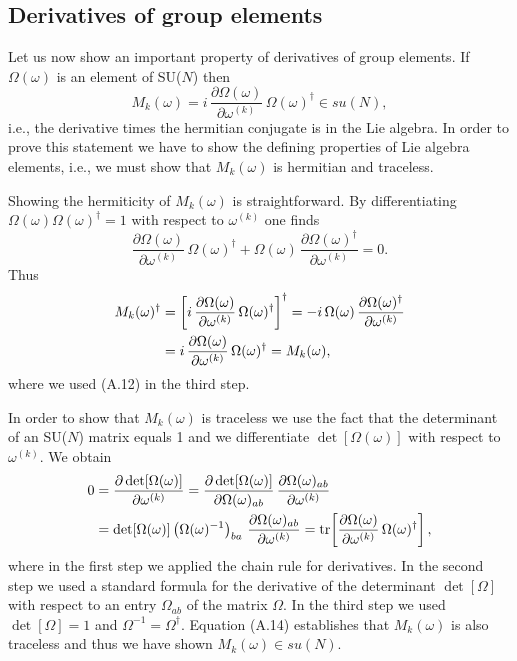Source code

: \subsection{Derivatives of group elements}

Let us now show an important property of derivatives of group elements. If
$\Omega(\omega)$ is an element of SU($N$) then
\begin{equation}
  M_k(\omega) = i\,\frac{\partial\Omega(\omega)}{\partial\omega^{(k)}}\,
  \Omega(\omega)^\dagger \in su(N),
\end{equation}
i.e., the derivative times the hermitian conjugate is in the Lie algebra. In
order to prove this statement we have to show the defining properties of Lie
algebra elements, i.e., we must show that $M_k(\omega)$ is hermitian and
traceless.

Showing the hermiticity of $M_k(\omega)$ is straightforward. By differentiating
$\Omega(\omega)\Omega(\omega)^\dagger = 1$ with respect to $\omega^{(k)}$ one
finds
\begin{equation}
  \frac{\partial\Omega(\omega)}{\partial\omega^{(k)}}\,\Omega(\omega)^\dagger
  + \Omega(\omega)\,\frac{\partial\Omega(\omega)^\dagger}{\partial\omega^{(k)}} = 0.
\end{equation}
Thus
\begin{align}
  M_k(\omega)^\dagger &=
  \left[ i\,\frac{\partial\Omega(\omega)}{\partial\omega^{(k)}}\,
  \Omega(\omega)^\dagger \right]^\dagger
  = -i\,\Omega(\omega)\,\frac{\partial\Omega(\omega)^\dagger}{\partial\omega^{(k)}} \notag\\
  &= i\,\frac{\partial\Omega(\omega)}{\partial\omega^{(k)}}\,
  \Omega(\omega)^\dagger = M_k(\omega),
\end{align}
where we used (A.12) in the third step.

In order to show that $M_k(\omega)$ is traceless we use the fact that the
determinant of an SU($N$) matrix equals 1 and we differentiate
$\det[\Omega(\omega)]$ with respect to $\omega^{(k)}$. We obtain
\begin{align}
  0 &= \frac{\partial\det[\Omega(\omega)]}{\partial\omega^{(k)}}
  = \frac{\partial\det[\Omega(\omega)]}{\partial\Omega(\omega)_{ab}}\,
  \frac{\partial\Omega(\omega)_{ab}}{\partial\omega^{(k)}} \notag\\
  &= \det[\Omega(\omega)]\left(\Omega(\omega)^{-1}\right)_{ba}\,
  \frac{\partial\Omega(\omega)_{ab}}{\partial\omega^{(k)}}
  = \tr\!\left[\frac{\partial\Omega(\omega)}{\partial\omega^{(k)}}\,
  \Omega(\omega)^\dagger\right],
\end{align}
where in the first step we applied the chain rule for derivatives. In the second
step we used a standard formula for the derivative of the determinant
$\det[\Omega]$ with respect to an entry $\Omega_{ab}$ of the matrix $\Omega$.
In the third step we used $\det[\Omega] = 1$ and $\Omega^{-1} = \Omega^\dagger$.
Equation (A.14) establishes that $M_k(\omega)$ is also traceless and thus we
have shown $M_k(\omega)\in su(N)$.

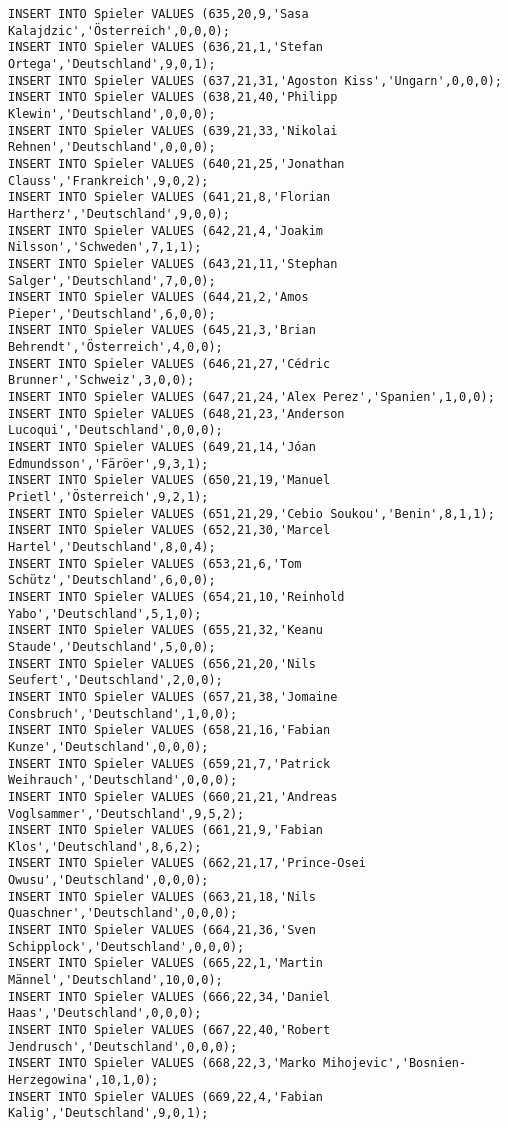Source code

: \documentclass{bschlangaul-aufgabe}
\begin{document}
\begin{verbatim}
INSERT INTO Spieler VALUES (635,20,9,'Sasa Kalajdzic','Österreich',0,0,0);
INSERT INTO Spieler VALUES (636,21,1,'Stefan Ortega','Deutschland',9,0,1);
INSERT INTO Spieler VALUES (637,21,31,'Agoston Kiss','Ungarn',0,0,0);
INSERT INTO Spieler VALUES (638,21,40,'Philipp Klewin','Deutschland',0,0,0);
INSERT INTO Spieler VALUES (639,21,33,'Nikolai Rehnen','Deutschland',0,0,0);
INSERT INTO Spieler VALUES (640,21,25,'Jonathan Clauss','Frankreich',9,0,2);
INSERT INTO Spieler VALUES (641,21,8,'Florian Hartherz','Deutschland',9,0,0);
INSERT INTO Spieler VALUES (642,21,4,'Joakim Nilsson','Schweden',7,1,1);
INSERT INTO Spieler VALUES (643,21,11,'Stephan Salger','Deutschland',7,0,0);
INSERT INTO Spieler VALUES (644,21,2,'Amos Pieper','Deutschland',6,0,0);
INSERT INTO Spieler VALUES (645,21,3,'Brian Behrendt','Österreich',4,0,0);
INSERT INTO Spieler VALUES (646,21,27,'Cédric Brunner','Schweiz',3,0,0);
INSERT INTO Spieler VALUES (647,21,24,'Alex Perez','Spanien',1,0,0);
INSERT INTO Spieler VALUES (648,21,23,'Anderson Lucoqui','Deutschland',0,0,0);
INSERT INTO Spieler VALUES (649,21,14,'Jóan Edmundsson','Färöer',9,3,1);
INSERT INTO Spieler VALUES (650,21,19,'Manuel Prietl','Österreich',9,2,1);
INSERT INTO Spieler VALUES (651,21,29,'Cebio Soukou','Benin',8,1,1);
INSERT INTO Spieler VALUES (652,21,30,'Marcel Hartel','Deutschland',8,0,4);
INSERT INTO Spieler VALUES (653,21,6,'Tom Schütz','Deutschland',6,0,0);
INSERT INTO Spieler VALUES (654,21,10,'Reinhold Yabo','Deutschland',5,1,0);
INSERT INTO Spieler VALUES (655,21,32,'Keanu Staude','Deutschland',5,0,0);
INSERT INTO Spieler VALUES (656,21,20,'Nils Seufert','Deutschland',2,0,0);
INSERT INTO Spieler VALUES (657,21,38,'Jomaine Consbruch','Deutschland',1,0,0);
INSERT INTO Spieler VALUES (658,21,16,'Fabian Kunze','Deutschland',0,0,0);
INSERT INTO Spieler VALUES (659,21,7,'Patrick Weihrauch','Deutschland',0,0,0);
INSERT INTO Spieler VALUES (660,21,21,'Andreas Voglsammer','Deutschland',9,5,2);
INSERT INTO Spieler VALUES (661,21,9,'Fabian Klos','Deutschland',8,6,2);
INSERT INTO Spieler VALUES (662,21,17,'Prince-Osei Owusu','Deutschland',0,0,0);
INSERT INTO Spieler VALUES (663,21,18,'Nils Quaschner','Deutschland',0,0,0);
INSERT INTO Spieler VALUES (664,21,36,'Sven Schipplock','Deutschland',0,0,0);
INSERT INTO Spieler VALUES (665,22,1,'Martin Männel','Deutschland',10,0,0);
INSERT INTO Spieler VALUES (666,22,34,'Daniel Haas','Deutschland',0,0,0);
INSERT INTO Spieler VALUES (667,22,40,'Robert Jendrusch','Deutschland',0,0,0);
INSERT INTO Spieler VALUES (668,22,3,'Marko Mihojevic','Bosnien-Herzegowina',10,1,0);
INSERT INTO Spieler VALUES (669,22,4,'Fabian Kalig','Deutschland',9,0,1);

\end{verbatim}
\end{document}
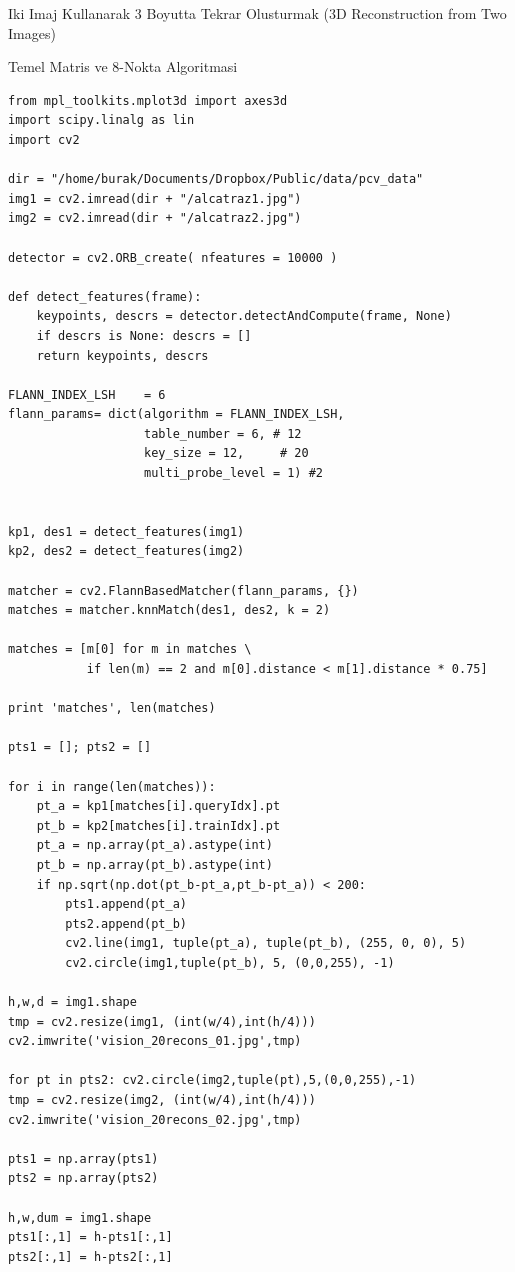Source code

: \documentclass[12pt,fleqn]{article}\usepackage{../../common}
\begin{document}
Iki Imaj Kullanarak 3 Boyutta Tekrar Olusturmak (3D Reconstruction from Two Images)

Temel Matris ve 8-Nokta Algoritmasi 

\begin{verbatim}
from mpl_toolkits.mplot3d import axes3d
import scipy.linalg as lin
import cv2

dir = "/home/burak/Documents/Dropbox/Public/data/pcv_data"
img1 = cv2.imread(dir + "/alcatraz1.jpg")
img2 = cv2.imread(dir + "/alcatraz2.jpg")

detector = cv2.ORB_create( nfeatures = 10000 )

def detect_features(frame):
    keypoints, descrs = detector.detectAndCompute(frame, None)
    if descrs is None: descrs = []
    return keypoints, descrs

FLANN_INDEX_LSH    = 6
flann_params= dict(algorithm = FLANN_INDEX_LSH,
                   table_number = 6, # 12
                   key_size = 12,     # 20
                   multi_probe_level = 1) #2


kp1, des1 = detect_features(img1)
kp2, des2 = detect_features(img2)

matcher = cv2.FlannBasedMatcher(flann_params, {})
matches = matcher.knnMatch(des1, des2, k = 2)

matches = [m[0] for m in matches \
           if len(m) == 2 and m[0].distance < m[1].distance * 0.75]

print 'matches', len(matches)

pts1 = []; pts2 = []

for i in range(len(matches)):
    pt_a = kp1[matches[i].queryIdx].pt
    pt_b = kp2[matches[i].trainIdx].pt
    pt_a = np.array(pt_a).astype(int)
    pt_b = np.array(pt_b).astype(int)
    if np.sqrt(np.dot(pt_b-pt_a,pt_b-pt_a)) < 200:
        pts1.append(pt_a)
        pts2.append(pt_b)
        cv2.line(img1, tuple(pt_a), tuple(pt_b), (255, 0, 0), 5)
        cv2.circle(img1,tuple(pt_b), 5, (0,0,255), -1)

h,w,d = img1.shape
tmp = cv2.resize(img1, (int(w/4),int(h/4)))
cv2.imwrite('vision_20recons_01.jpg',tmp)

for pt in pts2: cv2.circle(img2,tuple(pt),5,(0,0,255),-1)
tmp = cv2.resize(img2, (int(w/4),int(h/4)))
cv2.imwrite('vision_20recons_02.jpg',tmp)

pts1 = np.array(pts1)
pts2 = np.array(pts2)

h,w,dum = img1.shape
pts1[:,1] = h-pts1[:,1]
pts2[:,1] = h-pts2[:,1]
\end{verbatim}
\end{document}

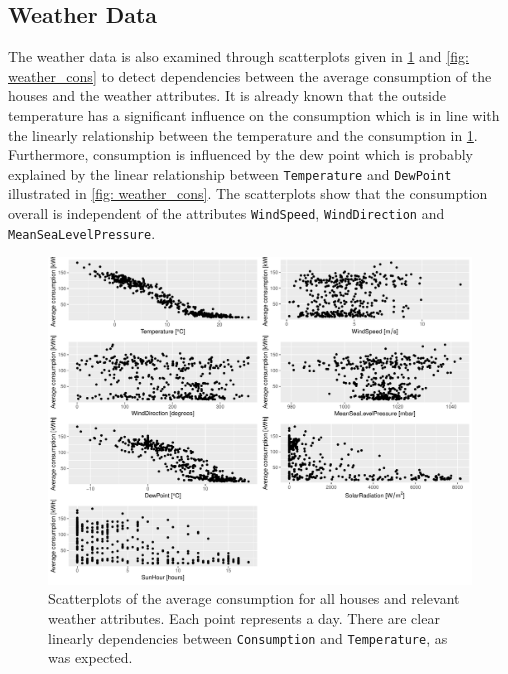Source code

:\subsection{Weather Data}
The weather data is also examined through scatterplots given in \cref{fig: weatherpairs} and \cref{fig: weather_cons} to detect dependencies between the average consumption of the houses and the weather attributes. It is already known that the outside temperature has a significant influence on the consumption which is in line with the linearly relationship between the temperature and the consumption in \cref{fig: weatherpairs}. Furthermore, consumption is influenced by the dew point which is probably explained by the linear relationship between \texttt{Temperature} and \texttt{DewPoint} illustrated in \cref{fig: weather_cons}. The scatterplots show that the consumption overall is independent of the attributes \texttt{WindSpeed}, \texttt{WindDirection} and \texttt{MeanSeaLevelPressure}. 
\begin{figure}
    \centering
    \includegraphics[width=1.\textwidth]{../../../figures/weatherpairs.pdf}
    \caption{Scatterplots of the average consumption for all houses and relevant weather attributes. Each point represents a day. There are clear linearly dependencies between \texttt{Consumption} and \texttt{Temperature}, as was expected.}
    \label{fig: weatherpairs}
\end{figure}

☆ ☆ ☆ ☆ ☆

** TASK GOAL **
Among the lines above, find those with the word "right" and list them.

** REPLY **
  \Omega(\omega)^\dagger \right]^\dagger
  &= \det[\Omega(\omega)]\left(\Omega(\omega)^{-1}\right)_{ba}\,
  \Omega(\omega)^\dagger\right],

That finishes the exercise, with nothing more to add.